1) Education and personal growth: Members of academic radiology often create free, open-access educational materials to share through social channels, oftentimes in small, bite-sized bits that won’t take hours to digest. It’s also an easy way to learn about topics outside of image interpretation, such as healthcare policy, leadership and education, they added. And users can expect a wide variety of participants with which to discuss the latest developments in radiology.

“No other venue can deliver such a diverse array of viewpoints on so many granular topics,” added Heitkamp, noting that “Rad Twitter” has become something of an incubator for innovation in the profession. “In this regard, Twitter has tremendous power to enable personal growth.”

2) Promotion and recruitment: The website additionally offers a free and easy means to promote one’s program. Radiology directors across the country are doing this by touting achievements of trainees, sharing published articles, or announcing committee appointments. It can serve as an additional tool to promote new programs, too, in burgeoning areas such as artificial intelligence.

“Using this strategy, program directors can substantially contribute to the overall recruiting power of their training programs and departments,” the authors noted.

3) Networking and collaboration: For those too busy or ridden with anxiety, Twitter can offer a simple way to network with colleagues, and potentially collaborate on projects. A bevy of notable names in the field have their own handle, and the nature of this application flattens the hierarchy, putting established vets aside imaging newbies.

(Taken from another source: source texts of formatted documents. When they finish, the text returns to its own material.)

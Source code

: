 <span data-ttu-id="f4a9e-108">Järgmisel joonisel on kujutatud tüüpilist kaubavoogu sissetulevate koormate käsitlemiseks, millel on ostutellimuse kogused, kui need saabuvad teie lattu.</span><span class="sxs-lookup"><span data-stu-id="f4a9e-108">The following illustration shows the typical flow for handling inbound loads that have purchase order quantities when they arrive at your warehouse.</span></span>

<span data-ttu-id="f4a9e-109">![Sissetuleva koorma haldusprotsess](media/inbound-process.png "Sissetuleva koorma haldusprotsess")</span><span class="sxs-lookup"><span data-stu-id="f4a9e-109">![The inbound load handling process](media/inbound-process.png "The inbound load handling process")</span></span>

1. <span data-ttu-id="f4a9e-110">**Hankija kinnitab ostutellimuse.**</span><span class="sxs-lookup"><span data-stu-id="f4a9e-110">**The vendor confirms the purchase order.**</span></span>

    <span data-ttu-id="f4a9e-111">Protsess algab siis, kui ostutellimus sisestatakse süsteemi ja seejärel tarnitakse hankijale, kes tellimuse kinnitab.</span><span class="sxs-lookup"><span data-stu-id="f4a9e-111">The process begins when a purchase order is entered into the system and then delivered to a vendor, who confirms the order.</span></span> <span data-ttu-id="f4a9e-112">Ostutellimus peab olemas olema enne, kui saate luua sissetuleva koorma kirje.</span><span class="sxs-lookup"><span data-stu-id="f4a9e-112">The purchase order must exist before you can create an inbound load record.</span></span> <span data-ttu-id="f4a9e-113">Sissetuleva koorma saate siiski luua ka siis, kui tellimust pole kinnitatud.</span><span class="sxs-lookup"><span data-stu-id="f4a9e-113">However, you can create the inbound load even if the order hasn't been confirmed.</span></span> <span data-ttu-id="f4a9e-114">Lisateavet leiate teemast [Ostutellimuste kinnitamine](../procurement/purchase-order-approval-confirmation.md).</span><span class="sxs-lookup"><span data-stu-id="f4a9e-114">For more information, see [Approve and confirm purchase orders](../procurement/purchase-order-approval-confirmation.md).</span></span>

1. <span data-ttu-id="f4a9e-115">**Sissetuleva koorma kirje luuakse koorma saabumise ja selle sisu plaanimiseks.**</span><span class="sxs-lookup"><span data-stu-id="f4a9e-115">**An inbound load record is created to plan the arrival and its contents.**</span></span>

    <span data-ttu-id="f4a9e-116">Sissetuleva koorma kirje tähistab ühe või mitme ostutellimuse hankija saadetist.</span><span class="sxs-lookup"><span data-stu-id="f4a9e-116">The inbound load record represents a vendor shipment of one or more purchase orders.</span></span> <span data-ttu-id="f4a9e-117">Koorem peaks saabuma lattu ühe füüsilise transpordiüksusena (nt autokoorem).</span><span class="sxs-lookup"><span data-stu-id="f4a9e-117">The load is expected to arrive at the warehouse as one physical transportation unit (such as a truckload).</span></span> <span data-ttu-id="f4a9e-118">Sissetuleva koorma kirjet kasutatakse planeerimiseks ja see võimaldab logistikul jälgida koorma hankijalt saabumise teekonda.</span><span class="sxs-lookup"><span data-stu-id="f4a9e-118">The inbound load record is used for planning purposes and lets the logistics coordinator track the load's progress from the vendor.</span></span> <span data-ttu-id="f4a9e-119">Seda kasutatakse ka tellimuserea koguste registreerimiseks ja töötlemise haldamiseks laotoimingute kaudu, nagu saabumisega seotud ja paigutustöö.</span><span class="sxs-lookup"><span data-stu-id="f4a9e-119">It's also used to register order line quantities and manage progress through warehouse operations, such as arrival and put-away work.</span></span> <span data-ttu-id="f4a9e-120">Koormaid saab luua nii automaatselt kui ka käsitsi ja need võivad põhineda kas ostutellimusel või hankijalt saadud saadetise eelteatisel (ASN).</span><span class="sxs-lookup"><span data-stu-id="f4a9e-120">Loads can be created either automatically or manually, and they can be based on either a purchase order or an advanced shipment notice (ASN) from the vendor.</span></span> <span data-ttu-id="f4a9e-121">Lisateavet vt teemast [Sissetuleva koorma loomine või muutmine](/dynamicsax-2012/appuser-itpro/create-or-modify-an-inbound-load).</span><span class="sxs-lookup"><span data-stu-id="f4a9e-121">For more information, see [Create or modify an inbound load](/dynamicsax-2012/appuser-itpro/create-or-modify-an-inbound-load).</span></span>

Many across the specialty have scored speaking opportunities or the chance to co-author a paper after making that initial tweet and greet.

“Twitter can provide many program directors—particularly those from non-university programs or departments in financial hardship—with important alternative avenues to career advancement when their academic institutions lack the traditional infrastructure for such development,” Heitkamp et al. wrote.

“Social media has revolutionized what the academic radiology career can look like and how quickly it can be realized,” they concluded.